Panic occurs at the return from inline function rt6_get_cookie declared
in ip6_fib.h.  This function was introduced during 4.2 with merge
c1a34035:

  commit c1a34035506d3a7ad62403125d59c86b763c477d
  Merge: 01b6961 d52d399
  Author: David S. Miller <da...@davemloft.net>
  Date:   Mon May 25 13:25:35 2015 -0400

    Merge branch 'ipv6_route_sharing'

  commit d52d3997f843ffefaa8d8462790ffcaca6c74192
  Author: Martin KaFai Lau <ka...@fb.com>
  Date:   Fri May 22 20:56:06 2015 -0700

    ipv6: Create percpu rt6_info

  commit 83a09abd1a8badbbb715f928d07c65ac47709c47
  Author: Martin KaFai Lau <ka...@fb.com>
  Date:   Fri May 22 20:56:05 2015 -0700

    ipv6: Break up ip6_rt_copy()

  commit 8d0b94afdca84598912347e61defa846a0988d04
  Author: Martin KaFai Lau <ka...@fb.com>
  Date:   Fri May 22 20:56:04 2015 -0700

    ipv6: Keep track of DST_NOCACHE routes in case of iface down/unregister

  commit 3da59bd94583d1239e4fbdee452265a160b9cd71
  Author: Martin KaFai Lau <ka...@fb.com>
  Date:   Fri May 22 20:56:03 2015 -0700

    ipv6: Create RTF_CACHE clone when FLOWI_FLAG_KNOWN_NH is set

  commit 48e8aa6e3137692d38f20e8bfff100e408c6bc53
  Author: Martin KaFai Lau <ka...@fb.com>
  Date:   Fri May 22 20:56:02 2015 -0700

    ipv6: Set FLOWI_FLAG_KNOWN_NH at flowi6_flags

  commit b197df4f0f3782782e9ea8996e91b65ae33e8dd9
  Author: Martin KaFai Lau <ka...@fb.com>
  Date:   Fri May 22 20:56:01 2015 -0700

    ipv6: Add rt6_get_cookie() function

  commit 45e4fd26683c9a5f88600d91b08a484f7f09226a
  Author: Martin KaFai Lau <ka...@fb.com>
  Date:   Fri May 22 20:56:00 2015 -0700

    ipv6: Only create RTF_CACHE routes after encountering pmtu exception

  commit 8b9df2657704dd313333a79497dde429f9190caa
  Author: Martin KaFai Lau <ka...@fb.com>
  Date:   Fri May 22 20:55:59 2015 -0700

    ipv6: Combine rt6_alloc_cow and rt6_alloc_clone

  commit 2647a9b07032c5a95ddee1fcb65d95bddbc6b7f9
  Author: Martin KaFai Lau <ka...@fb.com>
  Date:   Fri May 22 20:55:58 2015 -0700

    ipv6: Remove external dependency on rt6i_gateway and RTF_ANYCAST

  commit fd0273d7939f2ce3247f6aac5f6b9a0135d4cd39
  Author: Martin KaFai Lau <ka...@fb.com>
  Date:   Fri May 22 20:55:57 2015 -0700

    ipv6: Remove external dependency on rt6i_dst and rt6i_src

  commit 286c2349f6665c3e67f464a5faa14a0e28be4842
  Author: Martin KaFai Lau <ka...@fb.com>
  Date:   Fri May 22 20:55:56 2015 -0700

    ipv6: Clean up ipv6_select_ident() and ip6_fragment()

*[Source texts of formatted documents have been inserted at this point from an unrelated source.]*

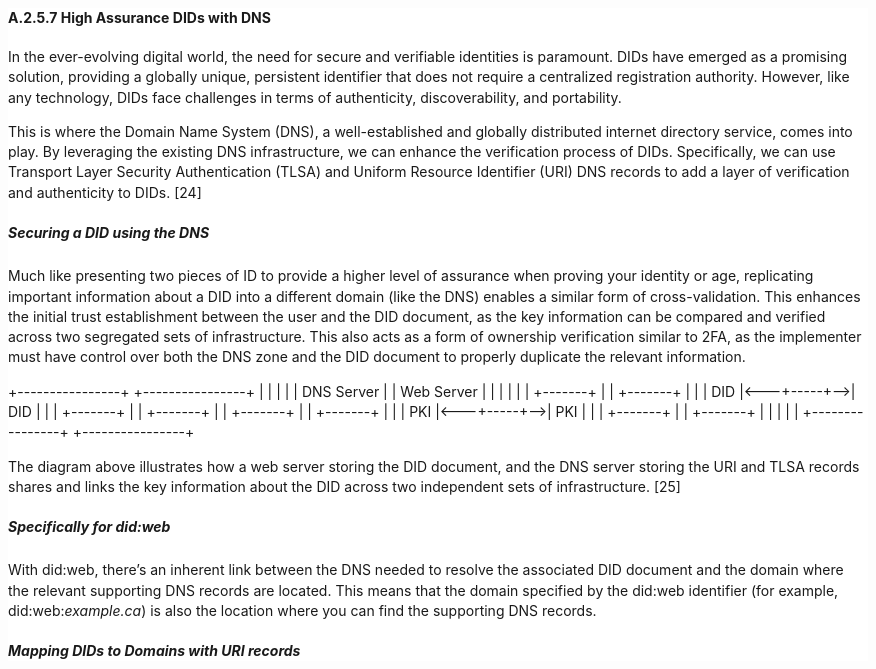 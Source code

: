 #### A.2.5.7 High Assurance DIDs with DNS
In the ever-evolving digital world, the need for secure and verifiable identities is paramount.  DIDs have emerged as a promising solution, providing a globally unique, persistent identifier that does not require a centralized registration authority.  However, like any technology, DIDs face challenges in terms of authenticity, discoverability, and portability.

This is where the Domain Name System (DNS), a well-established and globally distributed internet directory service, comes into play.  By leveraging the existing DNS infrastructure, we can enhance the verification process of DIDs.  Specifically, we can use Transport Layer Security Authentication (TLSA) and Uniform Resource Identifier (URI) DNS records to add a layer of verification and authenticity to DIDs. [24]

##### Securing a DID using the DNS

Much like presenting two pieces of ID to provide a higher level of assurance when proving your identity or age, replicating important information about a DID into a different domain (like the DNS) enables a similar form of cross-validation.  This enhances the initial trust establishment between the user and the DID document, as the key information can be compared and verified across two segregated sets of infrastructure.  This also acts as a form of ownership verification similar to 2FA, as the implementer must have control over both the DNS zone and the DID document to properly duplicate the relevant information.

   +----------------+     +----------------+
   |                |     |                |
   |   DNS Server   |     |   Web Server   |
   |                |     |                |
   |   +-------+    |     |   +-------+    |
   |   |  DID  |<---+-----+-->|  DID  |    |
   |   +-------+    |     |   +-------+    |
   |   +-------+    |     |   +-------+    |
   |   |  PKI  |<---+-----+-->|  PKI  |    |
   |   +-------+    |     |   +-------+    |
   |                |     |                |
   +----------------+     +----------------+

The diagram above illustrates how a web server storing the DID document, and the DNS server storing the URI and TLSA records shares and links the key information about the DID across two independent sets of infrastructure. [25]

##### Specifically for did:web

With did:web, there’s an inherent link between the DNS needed to resolve the associated DID document and the domain where the relevant supporting DNS records are located.  This means that the domain specified by the did:web identifier (for example, did:web:*example.ca*) is also the location where you can find the supporting DNS records.

##### Mapping DIDs to Domains with URI records
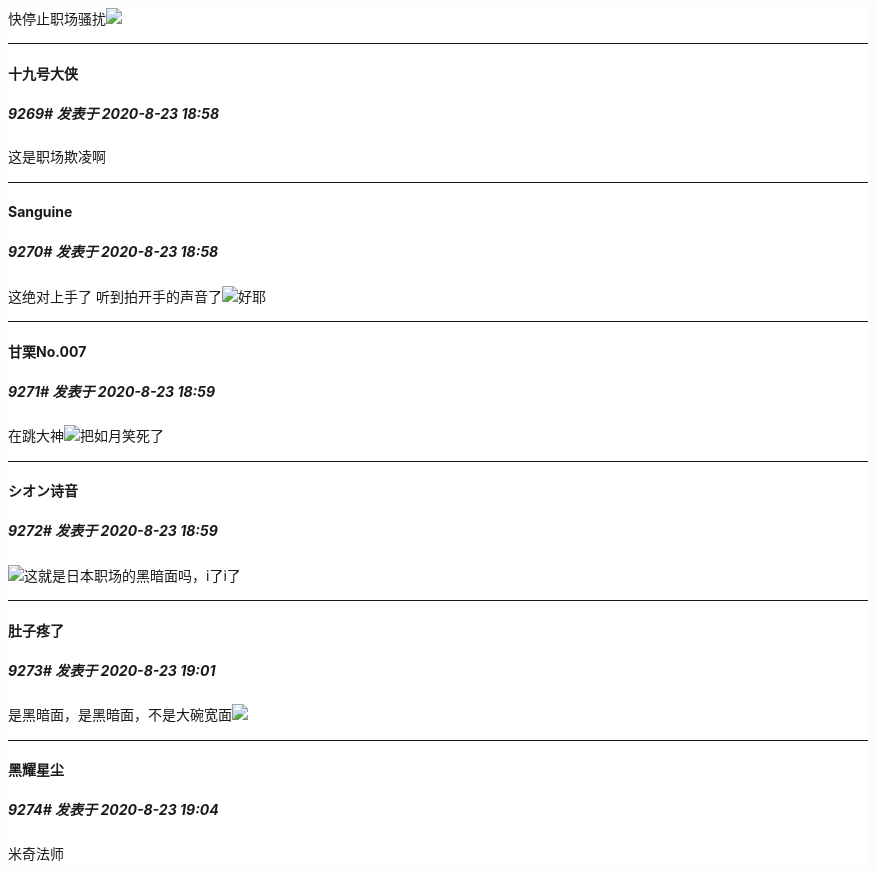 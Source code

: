 快停止职场骚扰<img src="https://static.saraba1st.com/image/smiley/face2017/045.png" referrerpolicy="no-referrer">


*****

####  十九号大侠  
##### 9269#       发表于 2020-8-23 18:58


这是职场欺凌啊


*****

####  Sanguine  
##### 9270#       发表于 2020-8-23 18:58


这绝对上手了 听到拍开手的声音了<img src="https://static.saraba1st.com/image/smiley/face2017/076.png" referrerpolicy="no-referrer">好耶


*****

####  甘栗No.007  
##### 9271#       发表于 2020-8-23 18:59


在跳大神<img src="https://static.saraba1st.com/image/smiley/face2017/067.png" referrerpolicy="no-referrer">把如月笑死了


*****

####  シオン诗音  
##### 9272#       发表于 2020-8-23 18:59


<img src="https://static.saraba1st.com/image/smiley/face2017/072.png" referrerpolicy="no-referrer">这就是日本职场的黑暗面吗，i了i了


*****

####  肚子疼了  
##### 9273#       发表于 2020-8-23 19:01


是黑暗面，是黑暗面，不是大碗宽面<img src="https://static.saraba1st.com/image/smiley/face2017/066.png" referrerpolicy="no-referrer">


*****

####  黑耀星尘  
##### 9274#       发表于 2020-8-23 19:04


米奇法师

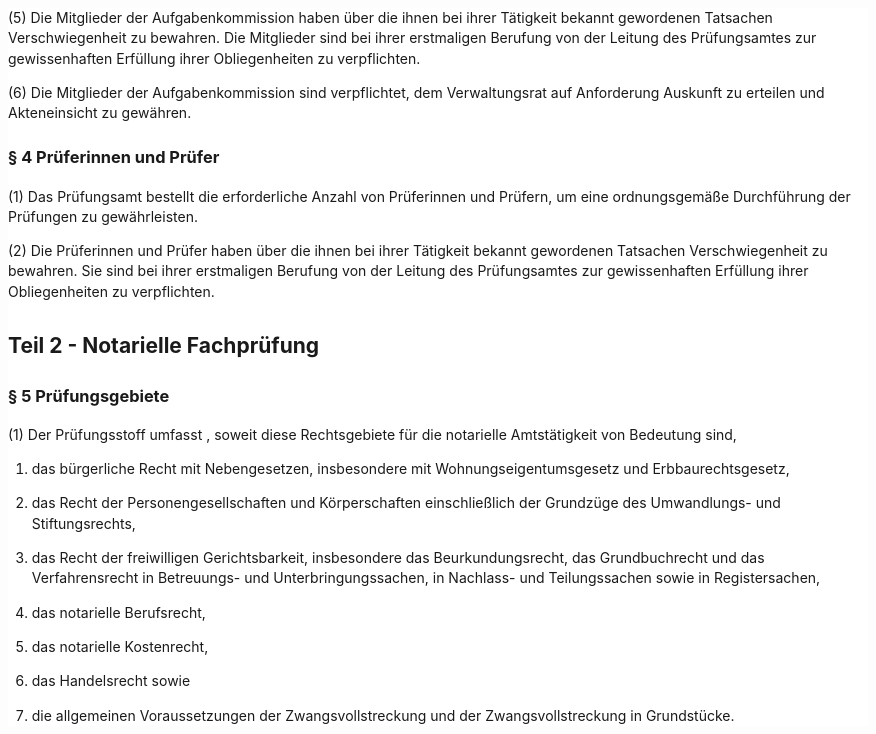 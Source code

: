(5) Die Mitglieder der Aufgabenkommission haben über die ihnen bei
ihrer Tätigkeit bekannt gewordenen Tatsachen Verschwiegenheit zu
bewahren. Die Mitglieder sind bei ihrer erstmaligen Berufung von der
Leitung des Prüfungsamtes zur gewissenhaften Erfüllung ihrer
Obliegenheiten zu verpflichten.

(6) Die Mitglieder der Aufgabenkommission sind verpflichtet, dem
Verwaltungsrat auf Anforderung Auskunft zu erteilen und Akteneinsicht
zu gewähren.


### § 4 Prüferinnen und Prüfer

(1) Das Prüfungsamt bestellt die erforderliche Anzahl von Prüferinnen
und Prüfern, um eine ordnungsgemäße Durchführung der Prüfungen zu
gewährleisten.

(2) Die Prüferinnen und Prüfer haben über die ihnen bei ihrer
Tätigkeit bekannt gewordenen Tatsachen Verschwiegenheit zu bewahren.
Sie sind bei ihrer erstmaligen Berufung von der Leitung des
Prüfungsamtes zur gewissenhaften Erfüllung ihrer Obliegenheiten zu
verpflichten.


## Teil 2 - Notarielle Fachprüfung


### § 5 Prüfungsgebiete

(1) Der Prüfungsstoff umfasst
,              soweit diese Rechtsgebiete für die notarielle
Amtstätigkeit von Bedeutung sind,

1.  das bürgerliche Recht mit Nebengesetzen, insbesondere mit
    Wohnungseigentumsgesetz und Erbbaurechtsgesetz,


2.  das Recht der Personengesellschaften und Körperschaften einschließlich
    der Grundzüge des Umwandlungs- und Stiftungsrechts,


3.  das Recht der freiwilligen Gerichtsbarkeit, insbesondere das
    Beurkundungsrecht, das Grundbuchrecht und das Verfahrensrecht in
    Betreuungs- und Unterbringungssachen, in Nachlass- und Teilungssachen
    sowie in Registersachen,


4.  das notarielle Berufsrecht,


5.  das notarielle Kostenrecht,


6.  das Handelsrecht sowie


7.  die allgemeinen Voraussetzungen der Zwangsvollstreckung und der
    Zwangsvollstreckung in Grundstücke.
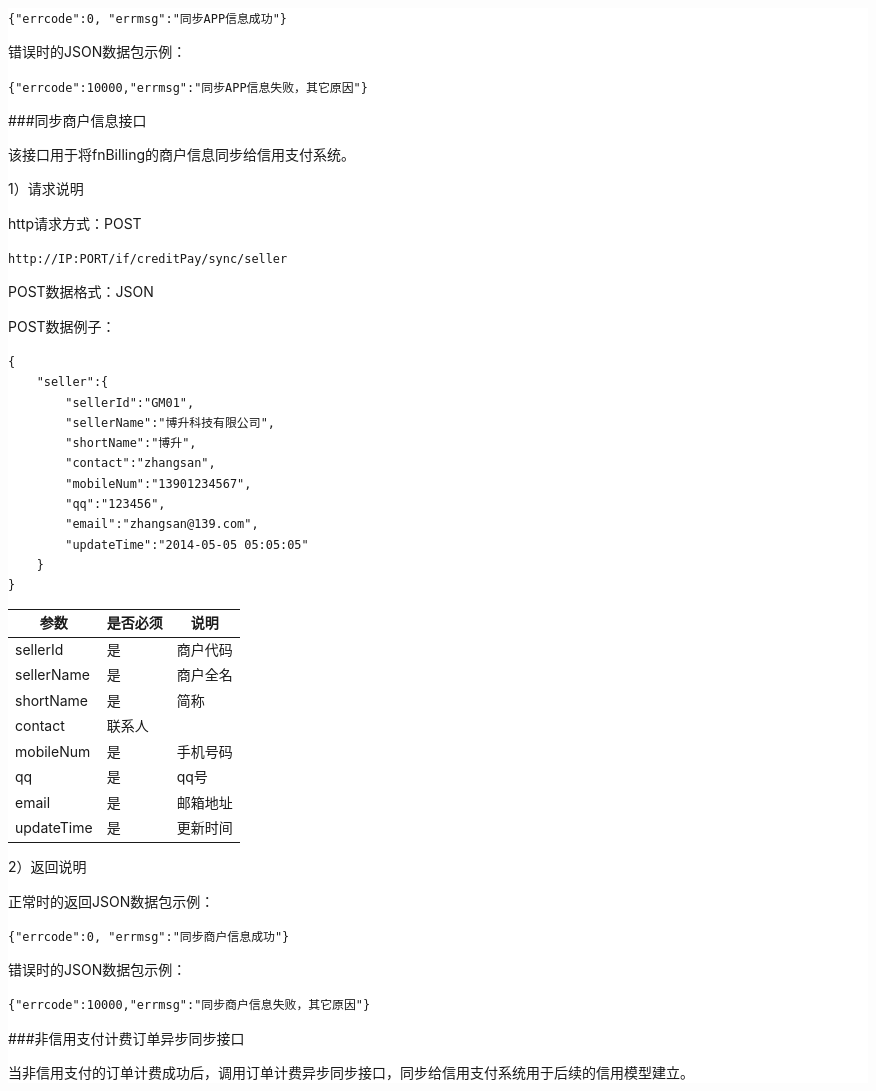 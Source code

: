     {"errcode":0, "errmsg":"同步APP信息成功"}

错误时的JSON数据包示例：

    {"errcode":10000,"errmsg":"同步APP信息失败，其它原因"}


###同步商户信息接口

该接口用于将fnBilling的商户信息同步给信用支付系统。


1）请求说明

http请求方式：POST

    http://IP:PORT/if/creditPay/sync/seller 

POST数据格式：JSON

POST数据例子：

    {
        "seller":{
            "sellerId":"GM01",
            "sellerName":"博升科技有限公司",
            "shortName":"博升",
            "contact":"zhangsan",
            "mobileNum":"13901234567",
            "qq":"123456",
            "email":"zhangsan@139.com",
            "updateTime":"2014-05-05 05:05:05"
        }
    }

参数|是否必须|说明
---|-------|----
sellerId|是|商户代码
sellerName|是|商户全名
shortName|是|简称
contact|联系人
mobileNum|是|手机号码
qq|是|qq号
email|是|邮箱地址
updateTime|是|更新时间


2）返回说明

正常时的返回JSON数据包示例：

    {"errcode":0, "errmsg":"同步商户信息成功"}

错误时的JSON数据包示例：

    {"errcode":10000,"errmsg":"同步商户信息失败，其它原因"}

###非信用支付计费订单异步同步接口

当非信用支付的订单计费成功后，调用订单计费异步同步接口，同步给信用支付系统用于后续的信用模型建立。
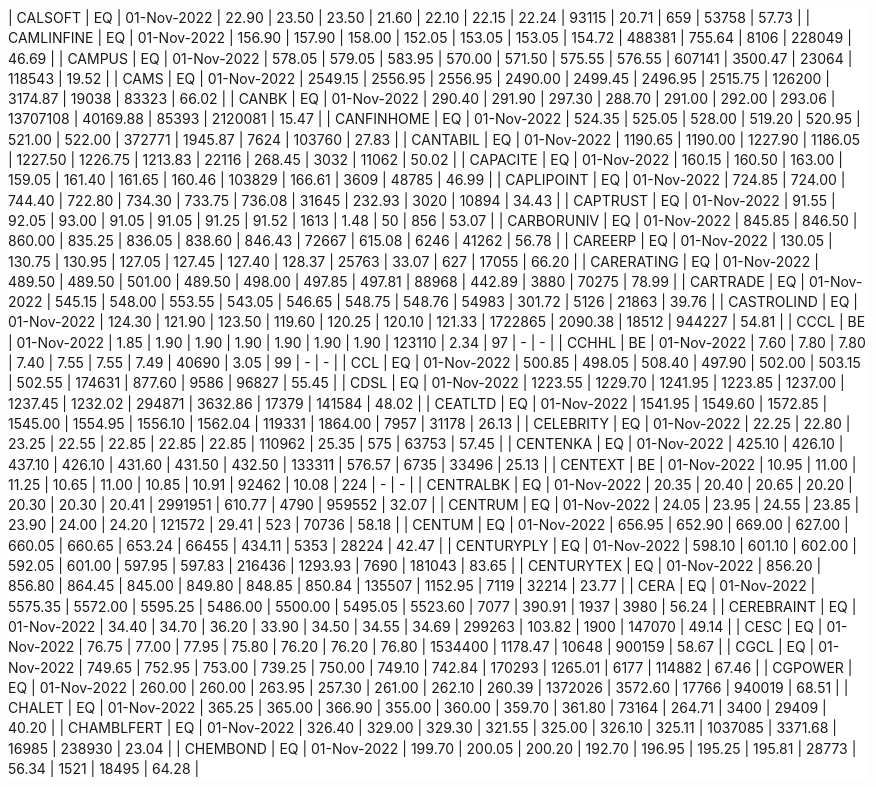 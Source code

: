 | CALSOFT | EQ | 01-Nov-2022 | 22.90 | 23.50 | 23.50 | 21.60 | 22.10 | 22.15 | 22.24 | 93115 | 20.71 | 659 | 53758 | 57.73 |
| CAMLINFINE | EQ | 01-Nov-2022 | 156.90 | 157.90 | 158.00 | 152.05 | 153.05 | 153.05 | 154.72 | 488381 | 755.64 | 8106 | 228049 | 46.69 |
| CAMPUS | EQ | 01-Nov-2022 | 578.05 | 579.05 | 583.95 | 570.00 | 571.50 | 575.55 | 576.55 | 607141 | 3500.47 | 23064 | 118543 | 19.52 |
| CAMS | EQ | 01-Nov-2022 | 2549.15 | 2556.95 | 2556.95 | 2490.00 | 2499.45 | 2496.95 | 2515.75 | 126200 | 3174.87 | 19038 | 83323 | 66.02 |
| CANBK | EQ | 01-Nov-2022 | 290.40 | 291.90 | 297.30 | 288.70 | 291.00 | 292.00 | 293.06 | 13707108 | 40169.88 | 85393 | 2120081 | 15.47 |
| CANFINHOME | EQ | 01-Nov-2022 | 524.35 | 525.05 | 528.00 | 519.20 | 520.95 | 521.00 | 522.00 | 372771 | 1945.87 | 7624 | 103760 | 27.83 |
| CANTABIL | EQ | 01-Nov-2022 | 1190.65 | 1190.00 | 1227.90 | 1186.05 | 1227.50 | 1226.75 | 1213.83 | 22116 | 268.45 | 3032 | 11062 | 50.02 |
| CAPACITE | EQ | 01-Nov-2022 | 160.15 | 160.50 | 163.00 | 159.05 | 161.40 | 161.65 | 160.46 | 103829 | 166.61 | 3609 | 48785 | 46.99 |
| CAPLIPOINT | EQ | 01-Nov-2022 | 724.85 | 724.00 | 744.40 | 722.80 | 734.30 | 733.75 | 736.08 | 31645 | 232.93 | 3020 | 10894 | 34.43 |
| CAPTRUST | EQ | 01-Nov-2022 | 91.55 | 92.05 | 93.00 | 91.05 | 91.05 | 91.25 | 91.52 | 1613 | 1.48 | 50 | 856 | 53.07 |
| CARBORUNIV | EQ | 01-Nov-2022 | 845.85 | 846.50 | 860.00 | 835.25 | 836.05 | 838.60 | 846.43 | 72667 | 615.08 | 6246 | 41262 | 56.78 |
| CAREERP | EQ | 01-Nov-2022 | 130.05 | 130.75 | 130.95 | 127.05 | 127.45 | 127.40 | 128.37 | 25763 | 33.07 | 627 | 17055 | 66.20 |
| CARERATING | EQ | 01-Nov-2022 | 489.50 | 489.50 | 501.00 | 489.50 | 498.00 | 497.85 | 497.81 | 88968 | 442.89 | 3880 | 70275 | 78.99 |
| CARTRADE | EQ | 01-Nov-2022 | 545.15 | 548.00 | 553.55 | 543.05 | 546.65 | 548.75 | 548.76 | 54983 | 301.72 | 5126 | 21863 | 39.76 |
| CASTROLIND | EQ | 01-Nov-2022 | 124.30 | 121.90 | 123.50 | 119.60 | 120.25 | 120.10 | 121.33 | 1722865 | 2090.38 | 18512 | 944227 | 54.81 |
| CCCL | BE | 01-Nov-2022 | 1.85 | 1.90 | 1.90 | 1.90 | 1.90 | 1.90 | 1.90 | 123110 | 2.34 | 97 | - | - |
| CCHHL | BE | 01-Nov-2022 | 7.60 | 7.80 | 7.80 | 7.40 | 7.55 | 7.55 | 7.49 | 40690 | 3.05 | 99 | - | - |
| CCL | EQ | 01-Nov-2022 | 500.85 | 498.05 | 508.40 | 497.90 | 502.00 | 503.15 | 502.55 | 174631 | 877.60 | 9586 | 96827 | 55.45 |
| CDSL | EQ | 01-Nov-2022 | 1223.55 | 1229.70 | 1241.95 | 1223.85 | 1237.00 | 1237.45 | 1232.02 | 294871 | 3632.86 | 17379 | 141584 | 48.02 |
| CEATLTD | EQ | 01-Nov-2022 | 1541.95 | 1549.60 | 1572.85 | 1545.00 | 1554.95 | 1556.10 | 1562.04 | 119331 | 1864.00 | 7957 | 31178 | 26.13 |
| CELEBRITY | EQ | 01-Nov-2022 | 22.25 | 22.80 | 23.25 | 22.55 | 22.85 | 22.85 | 22.85 | 110962 | 25.35 | 575 | 63753 | 57.45 |
| CENTENKA | EQ | 01-Nov-2022 | 425.10 | 426.10 | 437.10 | 426.10 | 431.60 | 431.50 | 432.50 | 133311 | 576.57 | 6735 | 33496 | 25.13 |
| CENTEXT | BE | 01-Nov-2022 | 10.95 | 11.00 | 11.25 | 10.65 | 11.00 | 10.85 | 10.91 | 92462 | 10.08 | 224 | - | - |
| CENTRALBK | EQ | 01-Nov-2022 | 20.35 | 20.40 | 20.65 | 20.20 | 20.30 | 20.30 | 20.41 | 2991951 | 610.77 | 4790 | 959552 | 32.07 |
| CENTRUM | EQ | 01-Nov-2022 | 24.05 | 23.95 | 24.55 | 23.85 | 23.90 | 24.00 | 24.20 | 121572 | 29.41 | 523 | 70736 | 58.18 |
| CENTUM | EQ | 01-Nov-2022 | 656.95 | 652.90 | 669.00 | 627.00 | 660.05 | 660.65 | 653.24 | 66455 | 434.11 | 5353 | 28224 | 42.47 |
| CENTURYPLY | EQ | 01-Nov-2022 | 598.10 | 601.10 | 602.00 | 592.05 | 601.00 | 597.95 | 597.83 | 216436 | 1293.93 | 7690 | 181043 | 83.65 |
| CENTURYTEX | EQ | 01-Nov-2022 | 856.20 | 856.80 | 864.45 | 845.00 | 849.80 | 848.85 | 850.84 | 135507 | 1152.95 | 7119 | 32214 | 23.77 |
| CERA | EQ | 01-Nov-2022 | 5575.35 | 5572.00 | 5595.25 | 5486.00 | 5500.00 | 5495.05 | 5523.60 | 7077 | 390.91 | 1937 | 3980 | 56.24 |
| CEREBRAINT | EQ | 01-Nov-2022 | 34.40 | 34.70 | 36.20 | 33.90 | 34.50 | 34.55 | 34.69 | 299263 | 103.82 | 1900 | 147070 | 49.14 |
| CESC | EQ | 01-Nov-2022 | 76.75 | 77.00 | 77.95 | 75.80 | 76.20 | 76.20 | 76.80 | 1534400 | 1178.47 | 10648 | 900159 | 58.67 |
| CGCL | EQ | 01-Nov-2022 | 749.65 | 752.95 | 753.00 | 739.25 | 750.00 | 749.10 | 742.84 | 170293 | 1265.01 | 6177 | 114882 | 67.46 |
| CGPOWER | EQ | 01-Nov-2022 | 260.00 | 260.00 | 263.95 | 257.30 | 261.00 | 262.10 | 260.39 | 1372026 | 3572.60 | 17766 | 940019 | 68.51 |
| CHALET | EQ | 01-Nov-2022 | 365.25 | 365.00 | 366.90 | 355.00 | 360.00 | 359.70 | 361.80 | 73164 | 264.71 | 3400 | 29409 | 40.20 |
| CHAMBLFERT | EQ | 01-Nov-2022 | 326.40 | 329.00 | 329.30 | 321.55 | 325.00 | 326.10 | 325.11 | 1037085 | 3371.68 | 16985 | 238930 | 23.04 |
| CHEMBOND | EQ | 01-Nov-2022 | 199.70 | 200.05 | 200.20 | 192.70 | 196.95 | 195.25 | 195.81 | 28773 | 56.34 | 1521 | 18495 | 64.28 |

This following is all conjecture, but evidently with this merge the IPv6
routing cache gained some optimization, is now using per-CPU structures,
and has relegated PMTU updates to a slower path.  My IPv6 + IPsec
environments have had their share of PMTU problems in the past (two of
the three sites are behind 6in4 tunnels, all three sites have differing
MTU's, used to get stalls, even on interactive SSH traffic, due to PMTU
cache eviction/re-discovery).

Also the crash occurs immediately after boot (or login for the desktop
system), and I'm using systemd, highly concurrent, maybe a race with the
per-CPU change?

Also the "Merge: 01b6961 d52d399" line is vaguely interesting (to me
anway, because I'm a git newbie) because commit 01b6961 happens to be
the same exotic driver as as the _first bad commit_ from my bisect runs.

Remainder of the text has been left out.